§ What to work on:
What is needed is a word-for-word copy of the records below.

====================

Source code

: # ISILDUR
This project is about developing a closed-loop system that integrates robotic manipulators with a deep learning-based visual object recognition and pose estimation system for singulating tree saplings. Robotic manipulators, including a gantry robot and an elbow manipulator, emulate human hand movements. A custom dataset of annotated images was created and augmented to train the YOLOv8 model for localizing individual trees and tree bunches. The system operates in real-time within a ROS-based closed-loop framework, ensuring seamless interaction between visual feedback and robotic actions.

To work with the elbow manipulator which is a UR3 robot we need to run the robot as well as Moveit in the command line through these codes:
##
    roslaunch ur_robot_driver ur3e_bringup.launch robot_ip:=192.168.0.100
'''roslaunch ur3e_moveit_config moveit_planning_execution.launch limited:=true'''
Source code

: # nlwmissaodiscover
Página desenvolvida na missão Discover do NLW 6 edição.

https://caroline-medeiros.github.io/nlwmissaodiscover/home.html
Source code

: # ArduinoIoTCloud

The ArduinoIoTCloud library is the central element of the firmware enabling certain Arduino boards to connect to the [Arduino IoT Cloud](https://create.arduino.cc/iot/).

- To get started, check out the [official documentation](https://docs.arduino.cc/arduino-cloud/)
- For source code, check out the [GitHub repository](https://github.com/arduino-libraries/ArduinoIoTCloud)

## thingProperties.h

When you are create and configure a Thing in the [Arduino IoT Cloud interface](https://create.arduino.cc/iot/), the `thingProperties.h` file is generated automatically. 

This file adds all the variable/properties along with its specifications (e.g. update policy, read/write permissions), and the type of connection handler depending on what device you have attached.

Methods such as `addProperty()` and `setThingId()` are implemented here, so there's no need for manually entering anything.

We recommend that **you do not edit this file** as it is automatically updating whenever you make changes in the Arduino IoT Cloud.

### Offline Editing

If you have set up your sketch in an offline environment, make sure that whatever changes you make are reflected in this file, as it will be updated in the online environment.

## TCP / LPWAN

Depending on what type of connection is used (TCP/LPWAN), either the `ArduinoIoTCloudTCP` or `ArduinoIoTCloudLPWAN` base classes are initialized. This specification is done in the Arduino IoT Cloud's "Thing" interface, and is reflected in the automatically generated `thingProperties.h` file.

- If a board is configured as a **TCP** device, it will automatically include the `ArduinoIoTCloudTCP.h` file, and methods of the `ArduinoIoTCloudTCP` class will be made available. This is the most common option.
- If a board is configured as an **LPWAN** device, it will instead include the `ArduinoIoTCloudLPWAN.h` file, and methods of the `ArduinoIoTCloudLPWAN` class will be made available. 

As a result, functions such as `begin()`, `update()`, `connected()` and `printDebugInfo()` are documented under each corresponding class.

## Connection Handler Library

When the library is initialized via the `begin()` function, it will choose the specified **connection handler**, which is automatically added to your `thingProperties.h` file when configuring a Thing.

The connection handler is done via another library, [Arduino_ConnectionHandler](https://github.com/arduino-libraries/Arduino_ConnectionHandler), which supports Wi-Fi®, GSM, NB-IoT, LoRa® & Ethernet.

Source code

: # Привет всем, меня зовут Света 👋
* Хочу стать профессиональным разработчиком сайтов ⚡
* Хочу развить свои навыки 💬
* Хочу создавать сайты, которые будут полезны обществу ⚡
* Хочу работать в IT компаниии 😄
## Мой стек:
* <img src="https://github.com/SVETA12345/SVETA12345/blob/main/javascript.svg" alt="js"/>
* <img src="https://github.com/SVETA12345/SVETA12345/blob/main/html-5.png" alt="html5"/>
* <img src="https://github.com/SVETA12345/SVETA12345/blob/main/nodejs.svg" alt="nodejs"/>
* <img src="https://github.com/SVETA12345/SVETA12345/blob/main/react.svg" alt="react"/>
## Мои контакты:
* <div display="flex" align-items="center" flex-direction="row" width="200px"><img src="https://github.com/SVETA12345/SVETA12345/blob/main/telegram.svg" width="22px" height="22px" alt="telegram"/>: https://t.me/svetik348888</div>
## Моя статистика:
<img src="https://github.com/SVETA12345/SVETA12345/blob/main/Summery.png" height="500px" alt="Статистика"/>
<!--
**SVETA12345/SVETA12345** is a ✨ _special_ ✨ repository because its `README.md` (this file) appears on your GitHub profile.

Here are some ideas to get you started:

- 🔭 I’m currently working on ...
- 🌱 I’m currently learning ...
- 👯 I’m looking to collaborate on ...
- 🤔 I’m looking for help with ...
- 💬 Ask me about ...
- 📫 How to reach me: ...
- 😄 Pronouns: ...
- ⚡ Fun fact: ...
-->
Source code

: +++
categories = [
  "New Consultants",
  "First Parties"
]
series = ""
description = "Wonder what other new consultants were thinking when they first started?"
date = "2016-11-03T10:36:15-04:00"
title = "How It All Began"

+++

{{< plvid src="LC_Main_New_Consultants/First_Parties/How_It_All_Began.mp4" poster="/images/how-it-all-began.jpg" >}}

====================

§ Solution to this task:
Source code

: # ISILDUR
This project is about developing a closed-loop system that integrates robotic manipulators with a deep learning-based visual object recognition and pose estimation system for singulating tree saplings. Robotic manipulators, including a gantry robot and an elbow manipulator, emulate human hand movements. A custom dataset of annotated images was created and augmented to train the YOLOv8 model for localizing individual trees and tree bunches. The system operates in real-time within a ROS-based closed-loop framework, ensuring seamless interaction between visual feedback and robotic actions.

To work with the elbow manipulator which is a UR3 robot we need to run the robot as well as Moveit in the command line through these codes:
##
    roslaunch ur_robot_driver ur3e_bringup.launch robot_ip:=192.168.0.100
'''roslaunch ur3e_moveit_config moveit_planning_execution.launch limited:=true'''
Source code

: # nlwmissaodiscover
Página desenvolvida na missão Discover do NLW 6 edição.

https://caroline-medeiros.github.io/nlwmissaodiscover/home.html
Source code

: # ArduinoIoTCloud

The ArduinoIoTCloud library is the central element of the firmware enabling certain Arduino boards to connect to the [Arduino IoT Cloud](https://create.arduino.cc/iot/).

- To get started, check out the [official documentation](https://docs.arduino.cc/arduino-cloud/)
- For source code, check out the [GitHub repository](https://github.com/arduino-libraries/ArduinoIoTCloud)

## thingProperties.h

When you are create and configure a Thing in the [Arduino IoT Cloud interface](https://create.arduino.cc/iot/), the `thingProperties.h` file is generated automatically. 

This file adds all the variable/properties along with its specifications (e.g. update policy, read/write permissions), and the type of connection handler depending on what device you have attached.

Methods such as `addProperty()` and `setThingId()` are implemented here, so there's no need for manually entering anything.

We recommend that **you do not edit this file** as it is automatically updating whenever you make changes in the Arduino IoT Cloud.

### Offline Editing

If you have set up your sketch in an offline environment, make sure that whatever changes you make are reflected in this file, as it will be updated in the online environment.

## TCP / LPWAN

Depending on what type of connection is used (TCP/LPWAN), either the `ArduinoIoTCloudTCP` or `ArduinoIoTCloudLPWAN` base classes are initialized. This specification is done in the Arduino IoT Cloud's "Thing" interface, and is reflected in the automatically generated `thingProperties.h` file.

- If a board is configured as a **TCP** device, it will automatically include the `ArduinoIoTCloudTCP.h` file, and methods of the `ArduinoIoTCloudTCP` class will be made available. This is the most common option.
- If a board is configured as an **LPWAN** device, it will instead include the `ArduinoIoTCloudLPWAN.h` file, and methods of the `ArduinoIoTCloudLPWAN` class will be made available. 

As a result, functions such as `begin()`, `update()`, `connected()` and `printDebugInfo()` are documented under each corresponding class.

## Connection Handler Library

When the library is initialized via the `begin()` function, it will choose the specified **connection handler**, which is automatically added to your `thingProperties.h` file when configuring a Thing.

The connection handler is done via another library, [Arduino_ConnectionHandler](https://github.com/arduino-libraries/Arduino_ConnectionHandler), which supports Wi-Fi®, GSM, NB-IoT, LoRa® & Ethernet.

Source code

: # Привет всем, меня зовут Света 👋
* Хочу стать профессиональным разработчиком сайтов ⚡
* Хочу развить свои навыки 💬
* Хочу создавать сайты, которые будут полезны обществу ⚡
* Хочу работать в IT компаниии 😄
## Мой стек:
* <img src="https://github.com/SVETA12345/SVETA12345/blob/main/javascript.svg" alt="js"/>
* <img src="https://github.com/SVETA12345/SVETA12345/blob/main/html-5.png" alt="html5"/>
* <img src="https://github.com/SVETA12345/SVETA12345/blob/main/nodejs.svg" alt="nodejs"/>
* <img src="https://github.com/SVETA12345/SVETA12345/blob/main/react.svg" alt="react"/>
## Мои контакты:
* <div display="flex" align-items="center" flex-direction="row" width="200px"><img src="https://github.com/SVETA12345/SVETA12345/blob/main/telegram.svg" width="22px" height="22px" alt="telegram"/>: https://t.me/svetik348888</div>
## Моя статистика:
<img src="https://github.com/SVETA12345/SVETA12345/blob/main/Summery.png" height="500px" alt="Статистика"/>
<!--
**SVETA12345/SVETA12345** is a ✨ _special_ ✨ repository because its `README.md` (this file) appears on your GitHub profile.

Here are some ideas to get you started:

- 🔭 I’m currently working on ...
- 🌱 I’m currently learning ...
- 👯 I’m looking to collaborate on ...
- 🤔 I’m looking for help with ...
- 💬 Ask me about ...
- 📫 How to reach me: ...
- 😄 Pronouns: ...
- ⚡ Fun fact: ...
-->
Source code

: +++
categories = [
  "New Consultants",
  "First Parties"
]
series = ""
description = "Wonder what other new consultants were thinking when they first started?"
date = "2016-11-03T10:36:15-04:00"
title = "How It All Began"

+++

{{< plvid src="LC_Main_New_Consultants/First_Parties/How_It_All_Began.mp4" poster="/images/how-it-all-began.jpg" >}}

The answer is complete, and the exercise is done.